Despite recent economic growth in Bangladesh, food insecurity remains widespread. Researchers evaluated the impact of an agricultural training program for farmer groups on technology adoption in rural Bangladesh, and investigated what drives adoption and who is affected by the training, both directly and indirectly.
In South Asia’s highly agrarian and populous countries, farm holdings are typically small and agriculture is characterized by intensive cultivation.1 Despite recent economic growth, 17 percent of the population was undernourished in 2011-2013, making the region home to the highest number of undernourished people in the world.2 Adoption of certain farming technologies, such as improved seeds, farm-yard manure, and integrated pest management, may enable farmers to produce more food and earn more income, yet many farmers have not adopted these technologies. This research contributes to our understanding of technology adoption in the region.

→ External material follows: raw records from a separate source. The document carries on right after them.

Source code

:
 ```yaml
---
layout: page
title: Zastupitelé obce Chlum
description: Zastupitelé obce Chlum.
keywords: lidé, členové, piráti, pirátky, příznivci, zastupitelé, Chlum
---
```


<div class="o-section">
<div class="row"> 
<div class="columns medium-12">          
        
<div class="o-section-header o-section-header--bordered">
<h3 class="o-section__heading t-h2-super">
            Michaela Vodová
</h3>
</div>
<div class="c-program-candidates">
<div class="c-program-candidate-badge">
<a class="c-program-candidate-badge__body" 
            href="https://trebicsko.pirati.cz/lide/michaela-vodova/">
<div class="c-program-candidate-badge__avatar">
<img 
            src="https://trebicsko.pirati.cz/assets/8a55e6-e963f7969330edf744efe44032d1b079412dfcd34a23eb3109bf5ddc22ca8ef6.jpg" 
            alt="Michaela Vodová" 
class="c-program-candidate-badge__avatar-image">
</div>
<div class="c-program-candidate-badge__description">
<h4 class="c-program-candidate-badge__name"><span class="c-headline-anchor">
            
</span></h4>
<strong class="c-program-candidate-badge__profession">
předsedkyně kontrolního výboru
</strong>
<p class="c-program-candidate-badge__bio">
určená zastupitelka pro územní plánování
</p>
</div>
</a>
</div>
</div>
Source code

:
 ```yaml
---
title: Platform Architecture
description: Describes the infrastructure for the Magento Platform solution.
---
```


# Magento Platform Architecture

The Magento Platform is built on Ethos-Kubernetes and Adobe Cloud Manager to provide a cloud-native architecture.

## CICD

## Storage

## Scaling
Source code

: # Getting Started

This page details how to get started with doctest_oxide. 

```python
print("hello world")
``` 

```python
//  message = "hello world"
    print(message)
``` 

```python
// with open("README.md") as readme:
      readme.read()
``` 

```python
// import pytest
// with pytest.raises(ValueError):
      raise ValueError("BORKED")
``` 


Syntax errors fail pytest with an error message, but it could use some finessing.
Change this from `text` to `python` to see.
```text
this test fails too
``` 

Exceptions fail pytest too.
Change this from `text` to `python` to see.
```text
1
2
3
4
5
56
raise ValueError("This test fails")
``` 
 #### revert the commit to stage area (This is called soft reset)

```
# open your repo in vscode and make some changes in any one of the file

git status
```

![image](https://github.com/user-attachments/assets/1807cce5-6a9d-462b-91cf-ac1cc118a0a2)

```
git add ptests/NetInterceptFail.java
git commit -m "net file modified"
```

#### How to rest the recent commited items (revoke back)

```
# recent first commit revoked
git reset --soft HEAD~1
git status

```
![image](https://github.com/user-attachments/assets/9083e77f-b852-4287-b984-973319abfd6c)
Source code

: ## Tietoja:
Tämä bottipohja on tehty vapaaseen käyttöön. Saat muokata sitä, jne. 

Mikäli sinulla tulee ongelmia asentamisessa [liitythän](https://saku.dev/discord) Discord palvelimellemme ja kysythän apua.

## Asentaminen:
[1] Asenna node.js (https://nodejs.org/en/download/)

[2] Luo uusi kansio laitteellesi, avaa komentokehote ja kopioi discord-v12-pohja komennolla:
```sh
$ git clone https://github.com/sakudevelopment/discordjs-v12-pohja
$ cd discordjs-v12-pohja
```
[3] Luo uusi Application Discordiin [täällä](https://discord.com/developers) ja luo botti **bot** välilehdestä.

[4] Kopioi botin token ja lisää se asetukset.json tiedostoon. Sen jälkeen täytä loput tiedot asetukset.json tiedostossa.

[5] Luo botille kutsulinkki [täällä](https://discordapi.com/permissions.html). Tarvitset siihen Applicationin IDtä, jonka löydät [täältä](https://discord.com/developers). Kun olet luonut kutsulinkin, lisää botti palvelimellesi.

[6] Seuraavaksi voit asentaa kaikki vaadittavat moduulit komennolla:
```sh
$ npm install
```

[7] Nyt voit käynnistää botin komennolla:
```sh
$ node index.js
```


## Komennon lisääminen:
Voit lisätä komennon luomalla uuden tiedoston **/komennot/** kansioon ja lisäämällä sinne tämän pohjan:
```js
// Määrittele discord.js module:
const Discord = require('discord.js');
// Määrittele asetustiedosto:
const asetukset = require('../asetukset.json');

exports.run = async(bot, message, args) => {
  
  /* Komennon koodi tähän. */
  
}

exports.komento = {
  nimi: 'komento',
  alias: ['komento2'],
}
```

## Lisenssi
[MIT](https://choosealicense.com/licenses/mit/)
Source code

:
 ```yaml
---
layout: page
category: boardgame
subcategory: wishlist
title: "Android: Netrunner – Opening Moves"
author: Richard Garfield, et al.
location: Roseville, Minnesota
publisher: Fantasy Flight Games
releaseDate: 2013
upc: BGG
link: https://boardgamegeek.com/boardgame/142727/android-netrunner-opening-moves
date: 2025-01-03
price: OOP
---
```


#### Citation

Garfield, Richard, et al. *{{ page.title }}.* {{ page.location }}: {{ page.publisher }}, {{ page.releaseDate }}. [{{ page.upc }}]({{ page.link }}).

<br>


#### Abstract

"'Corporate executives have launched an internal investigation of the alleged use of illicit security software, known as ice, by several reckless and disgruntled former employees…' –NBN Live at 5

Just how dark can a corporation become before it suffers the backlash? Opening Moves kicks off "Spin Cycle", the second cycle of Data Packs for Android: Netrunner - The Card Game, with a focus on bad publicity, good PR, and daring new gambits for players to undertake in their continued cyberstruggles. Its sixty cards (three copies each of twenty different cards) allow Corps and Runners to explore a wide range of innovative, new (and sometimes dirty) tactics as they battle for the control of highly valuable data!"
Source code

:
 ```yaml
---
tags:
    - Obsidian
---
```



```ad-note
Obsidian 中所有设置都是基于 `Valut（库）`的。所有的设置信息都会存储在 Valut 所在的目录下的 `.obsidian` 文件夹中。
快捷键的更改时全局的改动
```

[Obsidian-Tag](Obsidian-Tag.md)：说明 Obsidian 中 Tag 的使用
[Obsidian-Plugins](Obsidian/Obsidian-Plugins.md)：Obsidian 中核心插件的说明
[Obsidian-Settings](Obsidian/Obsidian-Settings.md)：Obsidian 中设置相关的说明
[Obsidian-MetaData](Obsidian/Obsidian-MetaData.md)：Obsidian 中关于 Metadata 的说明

Over the last two decades, Bangladesh has achieved impressive economic growth and poverty reduction. Its agricultural sector grew at a rate of 4.8 percent between 1990 and 2005. However, poverty-related food insecurity is widespread, bolstered by the soaring prices of key staples like rice, wheat, and legumes. The country has a poverty rate of over 30 percent and a highest incidence of malnutrition: in 2008, Bangladesh’s food insecure population was estimated at 65.3 million, or 45 percent of the population.3
The Government of Bangladesh is pushing for increased use of technology and more intensive agricultural practices to improve food security and sustain economic growth. The government is implementing the Integrated Agriculture Productivity Project (IAPP) under the supervision of the World Bank and U.N. Food and Agriculture Organization, and with funding from the Global Agriculture and Food Security Program. The project aims to enhance the productivity of crops, livestock and fisheries. It is taking place among small-scale and marginal farmers in northern and southern districts of Bangladesh, which are characterized by high rates of poverty and food insecurity, and vulnerability to the negative effect of natural shocks, such as tidal surges in the south and flash floods and drought in the north.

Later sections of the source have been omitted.